*Problem*
Copy the lines exactly as they appear, starting with the first line of the records and ending with the line that contains "# Watching Nantes".

*Dataset entries*
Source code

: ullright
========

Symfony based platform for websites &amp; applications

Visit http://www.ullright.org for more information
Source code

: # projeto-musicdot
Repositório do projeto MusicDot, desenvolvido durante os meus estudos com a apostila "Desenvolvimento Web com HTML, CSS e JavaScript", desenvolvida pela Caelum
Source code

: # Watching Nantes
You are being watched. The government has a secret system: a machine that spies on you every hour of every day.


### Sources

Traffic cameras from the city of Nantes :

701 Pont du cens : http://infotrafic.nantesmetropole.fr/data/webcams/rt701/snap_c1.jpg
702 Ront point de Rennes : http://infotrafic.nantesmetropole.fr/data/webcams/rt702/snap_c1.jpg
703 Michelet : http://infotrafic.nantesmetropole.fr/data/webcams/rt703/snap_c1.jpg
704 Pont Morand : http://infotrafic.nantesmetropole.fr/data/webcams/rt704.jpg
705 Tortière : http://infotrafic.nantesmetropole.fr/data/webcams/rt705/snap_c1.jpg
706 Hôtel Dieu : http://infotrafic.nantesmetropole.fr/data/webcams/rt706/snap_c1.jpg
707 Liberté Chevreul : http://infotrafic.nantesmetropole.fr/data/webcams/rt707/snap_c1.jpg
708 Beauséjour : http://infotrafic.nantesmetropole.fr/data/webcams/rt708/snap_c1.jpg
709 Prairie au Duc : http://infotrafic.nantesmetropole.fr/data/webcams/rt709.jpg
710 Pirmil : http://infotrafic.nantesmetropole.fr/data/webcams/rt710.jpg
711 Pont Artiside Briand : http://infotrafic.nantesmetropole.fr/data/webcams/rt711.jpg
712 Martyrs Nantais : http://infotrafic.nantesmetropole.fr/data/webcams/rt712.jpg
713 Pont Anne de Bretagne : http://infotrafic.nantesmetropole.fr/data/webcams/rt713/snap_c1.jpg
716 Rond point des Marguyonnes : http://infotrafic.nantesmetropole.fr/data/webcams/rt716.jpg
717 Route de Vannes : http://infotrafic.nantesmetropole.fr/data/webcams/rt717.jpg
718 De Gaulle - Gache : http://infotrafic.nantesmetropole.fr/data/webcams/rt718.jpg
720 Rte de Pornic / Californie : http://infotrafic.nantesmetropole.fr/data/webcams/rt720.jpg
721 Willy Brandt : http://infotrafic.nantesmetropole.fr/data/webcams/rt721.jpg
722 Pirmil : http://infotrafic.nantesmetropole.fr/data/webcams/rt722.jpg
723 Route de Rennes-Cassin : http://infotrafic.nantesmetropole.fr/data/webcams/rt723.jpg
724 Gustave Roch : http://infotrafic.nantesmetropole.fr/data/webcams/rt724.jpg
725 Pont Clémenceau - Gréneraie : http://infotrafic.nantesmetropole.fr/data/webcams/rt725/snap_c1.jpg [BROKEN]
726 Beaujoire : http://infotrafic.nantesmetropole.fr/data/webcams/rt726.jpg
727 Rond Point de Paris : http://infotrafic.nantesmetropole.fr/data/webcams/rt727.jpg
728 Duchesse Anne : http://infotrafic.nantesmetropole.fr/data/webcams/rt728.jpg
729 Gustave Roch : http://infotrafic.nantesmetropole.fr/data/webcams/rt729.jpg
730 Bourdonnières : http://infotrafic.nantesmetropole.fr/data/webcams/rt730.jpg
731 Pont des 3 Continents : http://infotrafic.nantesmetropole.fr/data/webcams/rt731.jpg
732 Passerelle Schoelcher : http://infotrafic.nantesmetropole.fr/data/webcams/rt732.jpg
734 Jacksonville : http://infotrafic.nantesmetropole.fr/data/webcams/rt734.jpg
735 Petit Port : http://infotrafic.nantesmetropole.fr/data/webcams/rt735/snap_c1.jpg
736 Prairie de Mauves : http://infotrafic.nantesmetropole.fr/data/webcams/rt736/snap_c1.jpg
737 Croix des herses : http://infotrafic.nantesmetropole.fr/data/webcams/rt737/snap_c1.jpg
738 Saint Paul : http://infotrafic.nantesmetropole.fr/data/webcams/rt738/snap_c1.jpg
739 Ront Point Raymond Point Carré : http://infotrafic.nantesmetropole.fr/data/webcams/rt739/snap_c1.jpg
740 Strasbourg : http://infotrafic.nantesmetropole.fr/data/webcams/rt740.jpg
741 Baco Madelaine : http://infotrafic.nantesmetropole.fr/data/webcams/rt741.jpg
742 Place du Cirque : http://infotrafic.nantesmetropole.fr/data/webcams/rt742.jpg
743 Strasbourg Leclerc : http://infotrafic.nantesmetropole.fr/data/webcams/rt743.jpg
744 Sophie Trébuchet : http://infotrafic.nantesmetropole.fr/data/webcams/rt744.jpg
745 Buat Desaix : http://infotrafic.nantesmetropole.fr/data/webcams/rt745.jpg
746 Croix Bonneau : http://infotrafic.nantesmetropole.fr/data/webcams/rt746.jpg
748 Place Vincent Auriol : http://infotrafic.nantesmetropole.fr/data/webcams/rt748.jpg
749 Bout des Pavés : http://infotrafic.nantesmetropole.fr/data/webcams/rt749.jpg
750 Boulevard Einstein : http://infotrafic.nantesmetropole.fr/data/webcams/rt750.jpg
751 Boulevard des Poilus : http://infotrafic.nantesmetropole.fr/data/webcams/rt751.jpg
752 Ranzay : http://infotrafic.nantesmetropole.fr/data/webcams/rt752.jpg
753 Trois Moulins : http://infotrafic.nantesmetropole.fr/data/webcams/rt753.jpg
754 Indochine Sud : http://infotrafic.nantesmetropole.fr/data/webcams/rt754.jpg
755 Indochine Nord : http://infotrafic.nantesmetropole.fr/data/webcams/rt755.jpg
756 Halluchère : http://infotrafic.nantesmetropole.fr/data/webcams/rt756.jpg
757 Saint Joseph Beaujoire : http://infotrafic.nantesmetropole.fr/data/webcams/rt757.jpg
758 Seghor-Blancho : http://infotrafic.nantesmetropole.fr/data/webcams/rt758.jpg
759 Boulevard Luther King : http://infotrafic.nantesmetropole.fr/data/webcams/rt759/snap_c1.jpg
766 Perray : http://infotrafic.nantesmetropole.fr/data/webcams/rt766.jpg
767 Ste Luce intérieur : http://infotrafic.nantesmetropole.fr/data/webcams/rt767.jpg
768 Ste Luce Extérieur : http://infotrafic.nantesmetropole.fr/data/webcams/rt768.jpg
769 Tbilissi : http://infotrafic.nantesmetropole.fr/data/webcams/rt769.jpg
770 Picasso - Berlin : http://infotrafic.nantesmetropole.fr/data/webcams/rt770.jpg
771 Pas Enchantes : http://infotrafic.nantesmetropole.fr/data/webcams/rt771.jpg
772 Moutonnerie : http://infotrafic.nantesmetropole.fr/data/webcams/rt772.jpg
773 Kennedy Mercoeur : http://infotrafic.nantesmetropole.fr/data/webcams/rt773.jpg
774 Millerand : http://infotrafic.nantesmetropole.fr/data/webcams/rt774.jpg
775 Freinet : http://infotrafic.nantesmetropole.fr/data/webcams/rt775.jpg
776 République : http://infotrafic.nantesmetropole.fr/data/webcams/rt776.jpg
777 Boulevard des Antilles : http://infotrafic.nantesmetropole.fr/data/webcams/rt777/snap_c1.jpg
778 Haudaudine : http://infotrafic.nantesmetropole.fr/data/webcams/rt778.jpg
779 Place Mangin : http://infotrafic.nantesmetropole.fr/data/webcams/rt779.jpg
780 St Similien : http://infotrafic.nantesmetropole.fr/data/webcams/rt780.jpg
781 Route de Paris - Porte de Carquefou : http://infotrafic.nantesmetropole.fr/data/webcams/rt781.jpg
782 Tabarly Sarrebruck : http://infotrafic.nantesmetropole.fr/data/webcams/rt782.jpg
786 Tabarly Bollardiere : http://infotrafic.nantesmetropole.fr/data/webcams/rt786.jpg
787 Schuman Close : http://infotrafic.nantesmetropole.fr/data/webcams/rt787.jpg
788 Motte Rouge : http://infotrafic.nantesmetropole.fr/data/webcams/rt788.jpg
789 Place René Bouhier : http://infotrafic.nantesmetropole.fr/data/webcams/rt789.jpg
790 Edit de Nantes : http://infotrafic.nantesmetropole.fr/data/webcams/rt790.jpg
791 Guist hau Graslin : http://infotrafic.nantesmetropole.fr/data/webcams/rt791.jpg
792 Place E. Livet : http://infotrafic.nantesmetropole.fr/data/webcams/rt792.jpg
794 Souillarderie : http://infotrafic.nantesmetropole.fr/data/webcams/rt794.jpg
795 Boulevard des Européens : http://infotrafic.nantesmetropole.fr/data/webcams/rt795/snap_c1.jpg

*Exercise response*
Source code

: ullright
========

Symfony based platform for websites &amp; applications

Visit http://www.ullright.org for more information
Source code

: # projeto-musicdot
Repositório do projeto MusicDot, desenvolvido durante os meus estudos com a apostila "Desenvolvimento Web com HTML, CSS e JavaScript", desenvolvida pela Caelum
Source code

: # Watching Nantes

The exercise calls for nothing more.